1. ## satellite, find time it takes a call between two cities.

A communications satellite is in an orbit that is 4.10 x 10^7 m directly above the equator. Consider the moment when the satellite is located midway between Quito, Equador, and Belem, Brazil; two cities almost on the equator that are separated by a distance of 3.40 x 10^6 m.

Find the time it takes for a telephone call to go by the way of satellite between these cities. Ignore the curvature of the earth.

in seconds.

heres what I believe it looks like: http://img518.imageshack.us/img518/6439/46101437mc6.png

also, i know that electromagnetic waves propagate through a vacuum at a speed given by c = 3.00 x 10^8

i wasn't sure why the equation would not be one of the given distances d/c.

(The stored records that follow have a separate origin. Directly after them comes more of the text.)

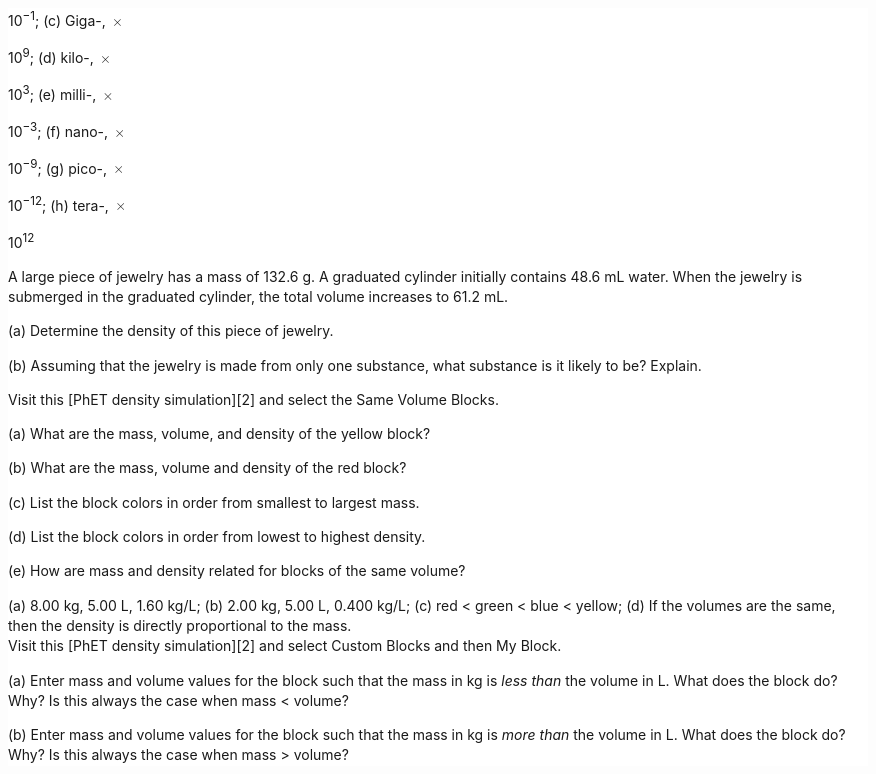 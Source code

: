  10<sup>−1</sup>; (c) Giga-, <math xmlns="http://www.w3.org/1998/Math/MathML"><mo>×</mo></math>

 10<sup>9</sup>; (d) kilo-, <math xmlns="http://www.w3.org/1998/Math/MathML"><mo>×</mo></math>

 10<sup>3</sup>; (e) milli-, <math xmlns="http://www.w3.org/1998/Math/MathML"><mo>×</mo></math>

 10<sup>−3</sup>; (f) nano-, <math xmlns="http://www.w3.org/1998/Math/MathML"><mo>×</mo></math>

 10<sup>−9</sup>; (g) pico-, <math xmlns="http://www.w3.org/1998/Math/MathML"><mo>×</mo></math>

 10<sup>−12</sup>; (h) tera-, <math xmlns="http://www.w3.org/1998/Math/MathML"><mo>×</mo></math>

 10<sup>12</sup>

</div>
</div>

<div data-type="exercise" class="exercise">
<div data-type="problem" class="problem" markdown="1">
A large piece of jewelry has a mass of 132.6 g. A graduated cylinder initially contains 48.6 mL water. When the jewelry is submerged in the graduated cylinder, the total volume increases to 61.2 mL.

(a) Determine the density of this piece of jewelry.

(b) Assuming that the jewelry is made from only one substance, what substance is it likely to be? Explain.

</div>
</div>

<div data-type="exercise" class="exercise">
<div data-type="problem" class="problem" markdown="1">
Visit this [PhET density simulation][2] and select the Same Volume Blocks.

(a) What are the mass, volume, and density of the yellow block?

(b) What are the mass, volume and density of the red block?

(c) List the block colors in order from smallest to largest mass.

(d) List the block colors in order from lowest to highest density.

(e) How are mass and density related for blocks of the same volume?

</div>
<div data-type="solution" class="solution" markdown="1">
(a) 8.00 kg, 5.00 L, 1.60 kg/L; (b) 2.00 kg, 5.00 L, 0.400 kg/L; (c) red &lt; green &lt; blue &lt; yellow; (d) If the volumes are the same, then the density is directly proportional to the mass.

</div>
</div>

<div data-type="exercise" class="exercise">
<div data-type="problem" class="problem" markdown="1">
Visit this [PhET density simulation][2] and select Custom Blocks and then My Block.

(a) Enter mass and volume values for the block such that the mass in kg is *less than* the volume in L. What does the block do? Why? Is this always the case when mass &lt; volume?

(b) Enter mass and volume values for the block such that the mass in kg is *more than* the volume in L. What does the block do? Why? Is this always the case when mass &gt; volume?


[1]: http://openstaxcollege.org/l/16notation
[2]: http://openstaxcollege.org/l/16phetmasvolden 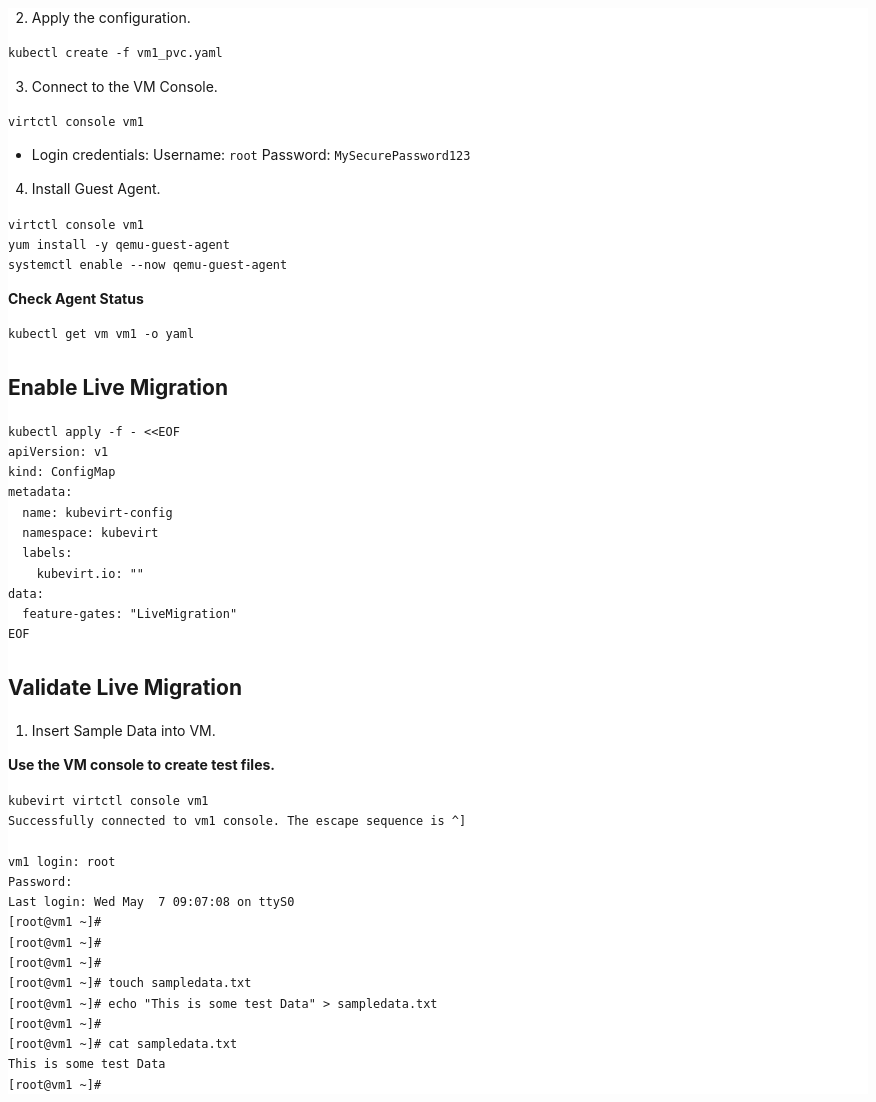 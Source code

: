 2. Apply the configuration.

```
kubectl create -f vm1_pvc.yaml
```

3. Connect to the VM Console.

```
virtctl console vm1
```

- Login credentials:
    Username: `root`
    Password: `MySecurePassword123`

4. Install Guest Agent.

```
virtctl console vm1   
yum install -y qemu-guest-agent
systemctl enable --now qemu-guest-agent
```

**Check Agent Status**
```
kubectl get vm vm1 -o yaml
```

## Enable Live Migration

```
kubectl apply -f - <<EOF
apiVersion: v1
kind: ConfigMap
metadata:
  name: kubevirt-config
  namespace: kubevirt
  labels:
    kubevirt.io: ""
data:
  feature-gates: "LiveMigration"
EOF
```

## Validate Live Migration

1. Insert Sample Data into VM.

**Use the VM console to create test files.**
```
kubevirt virtctl console vm1
Successfully connected to vm1 console. The escape sequence is ^]

vm1 login: root
Password:
Last login: Wed May  7 09:07:08 on ttyS0
[root@vm1 ~]# 
[root@vm1 ~]# 
[root@vm1 ~]# 
[root@vm1 ~]# touch sampledata.txt
[root@vm1 ~]# echo "This is some test Data" > sampledata.txt
[root@vm1 ~]# 
[root@vm1 ~]# cat sampledata.txt
This is some test Data
[root@vm1 ~]#
```
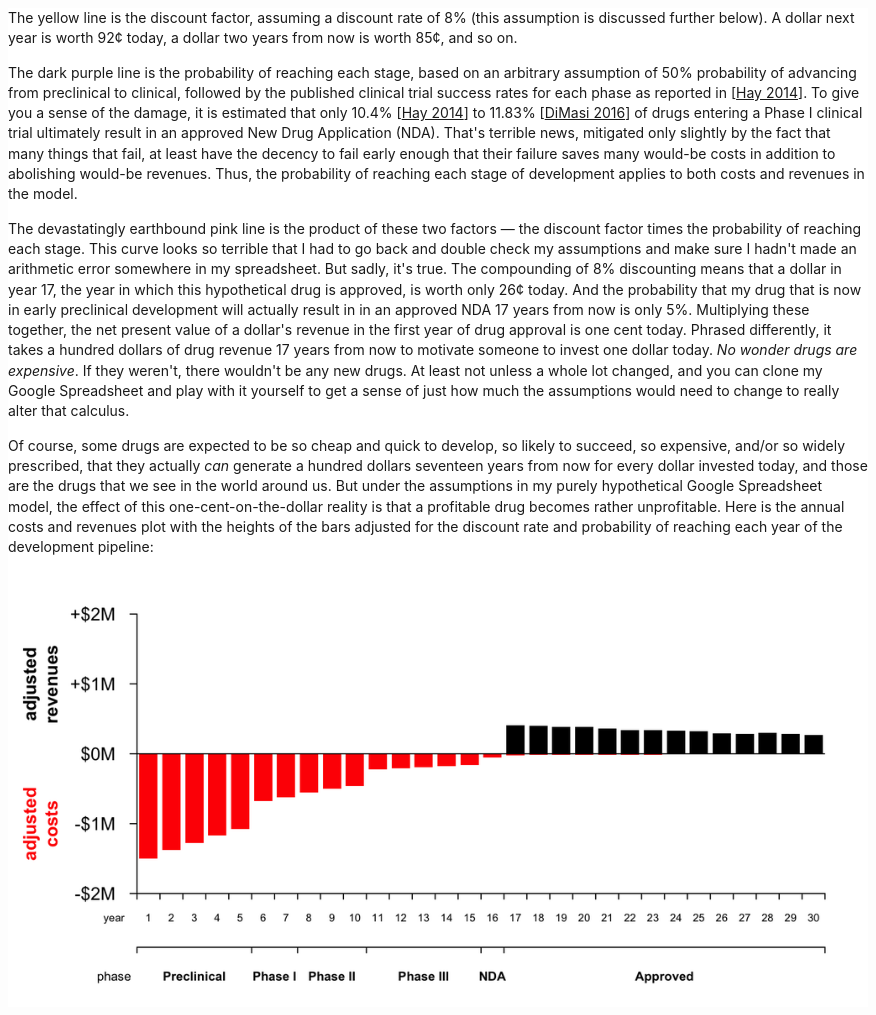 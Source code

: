 The yellow line is the discount factor, assuming a discount rate of 8% (this assumption is discussed further below). A dollar next year is worth 92&cent; today, a dollar two years from now is worth 85&cent;, and so on.

The dark purple line is the probability of reaching each stage, based on an arbitrary assumption of 50% probability of advancing from preclinical to clinical, followed by the published clinical trial success rates for each phase as reported in [[Hay 2014]]. To give you a sense of the damage, it is estimated that only 10.4% [[Hay 2014]] to 11.83% [[DiMasi 2016]] of drugs entering a Phase I clinical trial ultimately result in an approved New Drug Application (NDA). That's terrible news, mitigated only slightly by the fact that many things that fail, at least have the decency to fail early enough that their failure saves many would-be costs in addition to abolishing would-be revenues. Thus, the probability of reaching each stage of development applies to both costs and revenues in the model.

The devastatingly earthbound pink line is the product of these two factors &mdash; the discount factor times the probability of reaching each stage. This curve looks so terrible that I had to go back and double check my assumptions and make sure I hadn't made an arithmetic error somewhere in my spreadsheet. But sadly, it's true. The compounding of 8% discounting means that a dollar in year 17, the year in which this hypothetical drug is approved, is worth only 26&cent; today. And the probability that my drug that is now in early preclinical development will actually result in in an approved NDA 17 years from now is only 5%. Multiplying these together, the net present value of a dollar's revenue in the first year of drug approval is one cent today. Phrased differently, it takes a hundred dollars of drug revenue 17 years from now to motivate someone to invest one dollar today. *No wonder drugs are expensive*. If they weren't, there wouldn't be any new drugs. At least not unless a whole lot changed, and you can clone my Google Spreadsheet and play with it yourself to get a sense of just how much the assumptions would need to change to really alter that calculus.

Of course, some drugs are expected to be so cheap and quick to develop, so likely to succeed, so expensive, and/or so widely prescribed, that they actually *can* generate a hundred dollars seventeen years from now for every dollar invested today, and those are the drugs that we see in the world around us. But under the assumptions in my purely hypothetical Google Spreadsheet model, the effect of this one-cent-on-the-dollar reality is that a profitable drug becomes rather unprofitable. Here is the annual costs and revenues plot with the heights of the bars adjusted for the discount rate and probability of reaching each year of the development pipeline:

![](/media/2019/04/npv-adjusted.png)


[Stewart 2001]: https://www.ncbi.nlm.nih.gov/pubmed/11533634 "Stewart JJ, Allison PN, Johnson RS. Putting a price on biotechnology. Nat Biotechnol. 2001 Sep;19(9):813-7. PubMed PMID: 11533634."
[Morgan 2011]: https://www.ncbi.nlm.nih.gov/pubmed/21256615 "Morgan S, Grootendorst P, Lexchin J, Cunningham C, Greyson D. The cost of drug development: a systematic review. Health Policy. 2011 Apr;100(1):4-17. doi: 10.1016/j.healthpol.2010.12.002. Epub 2011 Jan 21. Review. PubMed PMID: 21256615."
[Svennebring 2013]: https://www.ncbi.nlm.nih.gov/pubmed/23586005/ "Svennebring AM, Wikberg JE. Net present value approaches for drug discovery. Springerplus. 2013 Apr 1;2(1):140. doi: 10.1186/2193-1801-2-140. Print 2013 Dec.  PubMed PMID: 23586005; PubMed Central PMCID: PMC3622797."
[Kinch 2014]: https://www.ncbi.nlm.nih.gov/pubmed/24680947 "Kinch MS, Haynesworth A, Kinch SL, Hoyer D. An overview of FDA-approved new molecular entities: 1827-2013. Drug Discov Today. 2014 Aug;19(8):1033-9. doi: 10.1016/j.drudis.2014.03.018. Epub 2014 Mar 26. Review. PubMed PMID: 24680947."
[Hay 2014]: https://www.ncbi.nlm.nih.gov/pubmed/24406927 "Hay M, Thomas DW, Craighead JL, Economides C, Rosenthal J. Clinical development success rates for investigational drugs. Nat Biotechnol. 2014 Jan;32(1):40-51. doi: 10.1038/nbt.2786. PubMed PMID: 24406927."
[DiMasi 2016]: https://www.ncbi.nlm.nih.gov/pubmed/26928437 "DiMasi JA, Grabowski HG, Hansen RW. Innovation in the pharmaceutical industry: New estimates of R&D costs. J Health Econ. 2016 May;47:20-33. doi: 10.1016/j.jhealeco.2016.01.012. Epub 2016 Feb 12. PubMed PMID: 26928437."
[Moore 2018]: https://www.ncbi.nlm.nih.gov/pubmed/30264133 "Moore TJ, Zhang H, Anderson G, Alexander GC. Estimated Costs of Pivotal Trials for Novel Therapeutic Agents Approved by the US Food and Drug Administration, 2015-2016. JAMA Intern Med. 2018 Nov 1;178(11):1451-1457. doi: 10.1001/jamainternmed.2018.3931. PubMed PMID: 30264133; PubMed Central PMCID: PMC6248200." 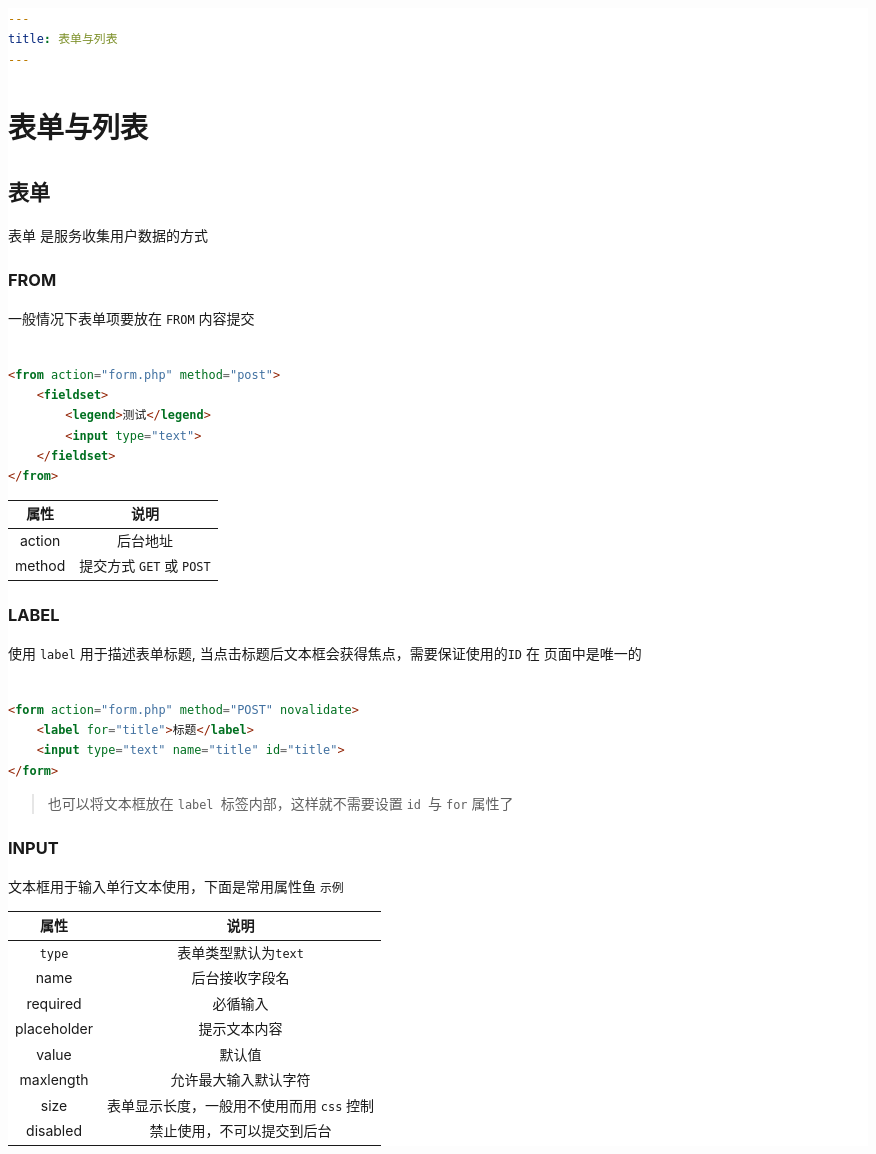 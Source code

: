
 ```yaml
---
title: 表单与列表
---
```


# 表单与列表

## 表单

表单 是服务收集用户数据的方式

### FROM

一般情况下表单项要放在 `FROM` 内容提交

```html

<from action="form.php" method="post">
    <fieldset>
        <legend>测试</legend>
        <input type="text">
    </fieldset>
</from>
```

|   属性   |         说明          |
|:------:|:-------------------:|
| action |        后台地址         |
| method | 提交方式 `GET` 或 `POST` |

### LABEL

使用 `label`  用于描述表单标题, 当点击标题后文本框会获得焦点，需要保证使用的`ID` 在 页面中是唯一的

```html

<form action="form.php" method="POST" novalidate>
    <label for="title">标题</label>
    <input type="text" name="title" id="title">
</form>
```

> 也可以将文本框放在 `label `标签内部，这样就不需要设置 `id `与 `for` 属性了

### INPUT

文本框用于输入单行文本使用，下面是常用属性鱼 `示例`

|     属性      |                            说明                            |
|:-----------:|:--------------------------------------------------------:|
|   `type`    |                      表单类型默认为`text`                       |
|    name     |                         后台接收字段名                          |
|  required   |                           必循输入                           |
| placeholder |                          提示文本内容                          |
|    value    |                           默认值                            |
|  maxlength  |                        允许最大输入默认字符                        |
|    size     |                 表单显示长度，一般用不使用而用 `css` 控制                 |
|  disabled   |                      禁止使用，不可以提交到后台                       |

Anyone who can explain this one please.

2. Originally Posted by rcmango
A communications satellite is in an orbit that is 4.10 x 10^7 m directly above the equator. Consider the moment when the satellite is located midway between Quito, Equador, and Belem, Brazil; two cities almost on the equator that are separated by a distance of 3.40 x 10^6 m.

Find the time it takes for a telephone call to go by the way of satellite between these cities. Ignore the curvature of the earth.

in seconds.

heres what I believe it looks like: http://img518.imageshack.us/img518/6439/46101437mc6.png

also, i know that electromagnetic waves propagate through a vacuum at a speed given by c = 3.00 x 10^8

i wasn't sure why the equation would not be one of the given distances d/c.

Anyone who can explain this one please.
This is nearly a trick question: You have to "harmonize" all given distances.

I take as a distance unit $10^6\ m$

Let a denote the distance of the satellite above the equator: $a = 41 \cdot 10^6 \ m$

Let g denote the distance on the ground between Quito and Belem: $g = 3.4 \cdot 10^6\ m$

The communication signal is running from Quito via satellite to Belem. Use Pythagorean Theorem to calculate the distance s of the signal:

$s = 2 \cdot \sqrt{\left(\frac12 \cdot 3.4 \cdot 10^6 \right)^2 + \left(41 \cdot 10^6\right)^2}$

And now calculate the time needed by the signal to cover the distance s.

3. okay i get 82070457.53 for s, the distance.

now i tried using the formula i had to divide s by c = 3.00 x 10^8

to get a final answer of about .274 seconds.

Thankyou!